The idea that a healthy plate of food will feature several different colors is a good example of an old wives' tale about food that turns out to be good science too. The colors of many vegetables reflect the different antioxidant phytochemicals they contain — anthocyanins, polyphenols, flavonoids, carotenoids. Many of these chemicals help protect against chronic diseases, but each in a slightly different way, so the best protection comes from a diet containing as many different phytochemicals as possible.

Avoid foods you see advertised on television.

Food marketers are ingenious at turning criticisms of their products — and rules like these — into new ways to sell slightly different versions of the same processed foods: They simply reformulate (to be low-fat, have no HFCS or transfats, or to contain fewer ingredients) and then boast about their implied healthfulness, whether the boast is meaningful or not. The best way to escape these marketing ploys is to tune out the marketing itself, by refusing to buy heavily promoted foods. Only the biggest food manufacturers can afford to advertise their products on television: More than two thirds of food advertising is spent promoting processed foods (and alcohol), so if you avoid products with big ad budgets, you'll automatically be avoiding edible foodlike substances. As for the 5 percent of food ads that promote whole foods (the prune or walnut growers or the beef ranchers), common sense will, one hopes, keep you from tarring them with the same brush — these are the exceptions that prove the rule.

Don't eat breakfast cereals that change the color of the milk.

This should go without saying. Such cereals are highly processed and full of refined carbohydrates as well as chemical additives.

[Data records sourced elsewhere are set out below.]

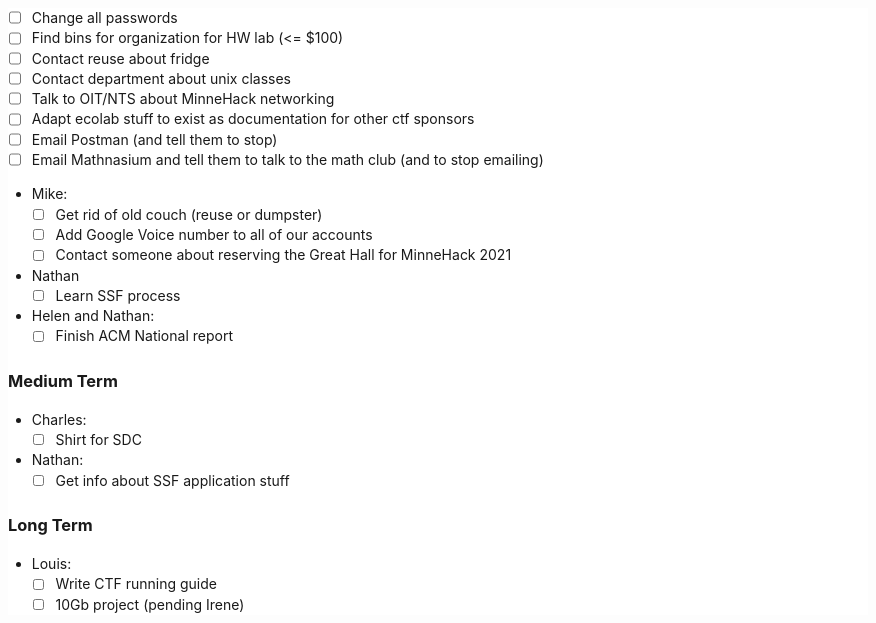   - [ ] Change all passwords
  - [ ] Find bins for organization for HW lab (<= $100)
  - [ ] Contact reuse about fridge
  - [ ] Contact department about unix classes
  - [ ] Talk to OIT/NTS about MinneHack networking
  - [ ] Adapt ecolab stuff to exist as documentation for other ctf sponsors
  - [ ] Email Postman (and tell them to stop)
  - [ ] Email Mathnasium and tell them to talk to the math club (and to stop emailing)
- Mike:
  - [ ] Get rid of old couch (reuse or dumpster)
  - [ ] Add Google Voice number to all of our accounts
  - [ ] Contact someone about reserving the Great Hall for MinneHack 2021
- Nathan
  - [ ] Learn SSF process
- Helen and Nathan:
  - [ ] Finish ACM National report
### Medium Term
- Charles:
  - [ ] Shirt for SDC
- Nathan:
  - [ ] Get info about SSF application stuff
### Long Term
- Louis:
  - [ ] Write CTF running guide
  - [ ] 10Gb project (pending Irene)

Do all your eating at a table.

No, a desk is not a table. If we eat while we're working, or while watching TV or driving, we eat mindlessly — and as a result eat a lot more than we would if we were eating at a table, paying attention to what we're doing. This phenomenon can be tested (and put to good use): Place a child in front of a television set and place a bowl of fresh vegetables in front of him or her. The child will eat everything in the bowl, often even vegetables that he or she doesn't ordinarily touch, without noticing what's going on. Which suggests an exception to the rule: When eating somewhere other than at a table, stick to fruits and vegetables.

Treat treats as treats.

There is nothing wrong with special occasion foods, as long as every day is not a special occasion. This is another case where the outsourcing of our food preparation to corporations has gotten us into trouble. It's made formerly expensive or time-consuming foods — everything from fried chicken and French fries to pastries and ice cream — easy and readily accessible. Frying chicken is so much trouble that people didn't use to make it unless they had guests coming over and a lot of time to prepare. The amount of work involved kept the frequency of indulgence in check. These special occasions foods offer some of the great pleasures of life, so we shouldn't deprive ourselves of them, but the sense of occasion needs to be restored. One way is to start making these foods for yourself; if you bake dessert yourself, you won't go to that much trouble every day. Another is to limit your consumption of such foods to weekends or social occasions. Some people follow a so-called S policy: "no snacks, no seconds, no sweets — except on days that begin with the letter S."